TASK REQUIREMENTS >> Of all the lines in the records below, copy only those that contain the string "nextra".

Saved data entries:
Content starts

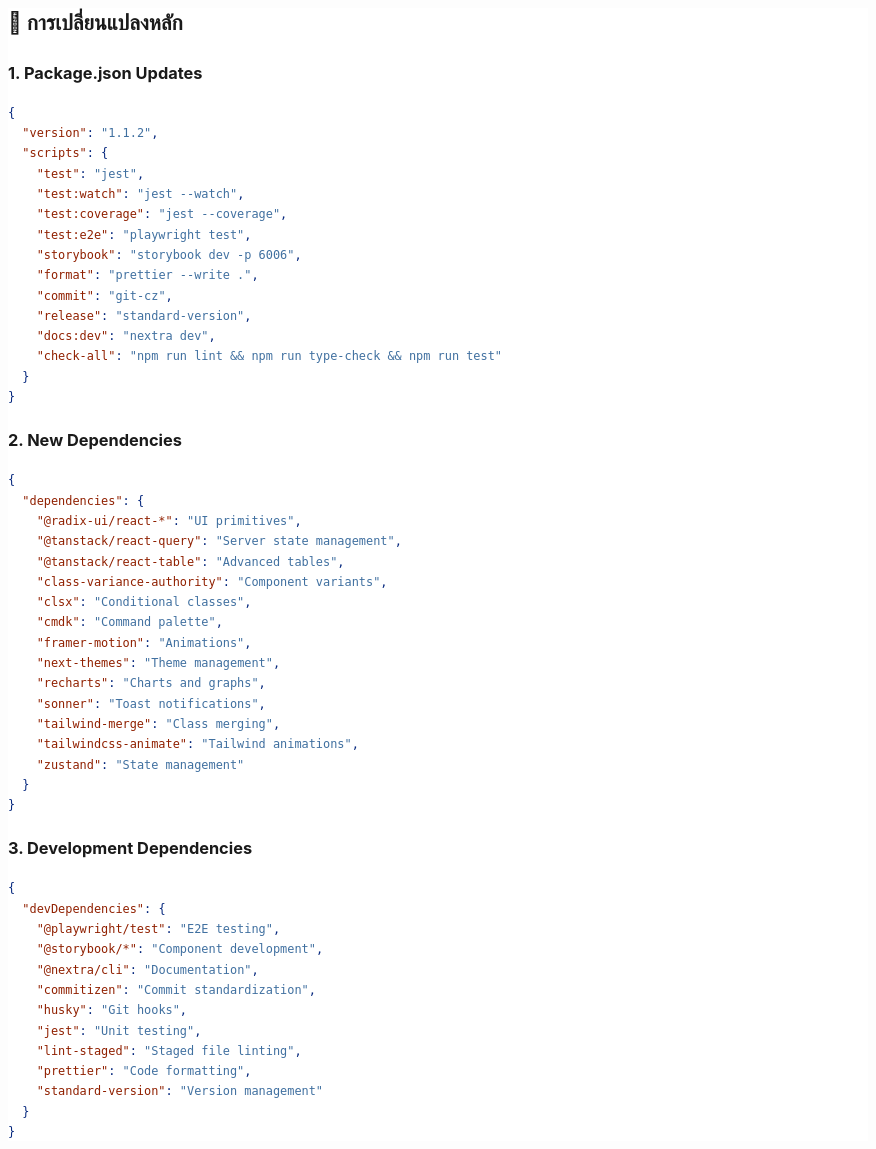 ## 🔧 **การเปลี่ยนแปลงหลัก**

### **1. Package.json Updates**
```json
{
  "version": "1.1.2",
  "scripts": {
    "test": "jest",
    "test:watch": "jest --watch",
    "test:coverage": "jest --coverage",
    "test:e2e": "playwright test",
    "storybook": "storybook dev -p 6006",
    "format": "prettier --write .",
    "commit": "git-cz",
    "release": "standard-version",
    "docs:dev": "nextra dev",
    "check-all": "npm run lint && npm run type-check && npm run test"
  }
}
```

### **2. New Dependencies**
```json
{
  "dependencies": {
    "@radix-ui/react-*": "UI primitives",
    "@tanstack/react-query": "Server state management",
    "@tanstack/react-table": "Advanced tables",
    "class-variance-authority": "Component variants",
    "clsx": "Conditional classes",
    "cmdk": "Command palette",
    "framer-motion": "Animations",
    "next-themes": "Theme management",
    "recharts": "Charts and graphs",
    "sonner": "Toast notifications",
    "tailwind-merge": "Class merging",
    "tailwindcss-animate": "Tailwind animations",
    "zustand": "State management"
  }
}
```

### **3. Development Dependencies**
```json
{
  "devDependencies": {
    "@playwright/test": "E2E testing",
    "@storybook/*": "Component development",
    "@nextra/cli": "Documentation",
    "commitizen": "Commit standardization",
    "husky": "Git hooks",
    "jest": "Unit testing",
    "lint-staged": "Staged file linting",
    "prettier": "Code formatting",
    "standard-version": "Version management"
  }
}
```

Content ends

EXERCISE RESPONSE >>
    "docs:dev": "nextra dev",
    "@nextra/cli": "Documentation",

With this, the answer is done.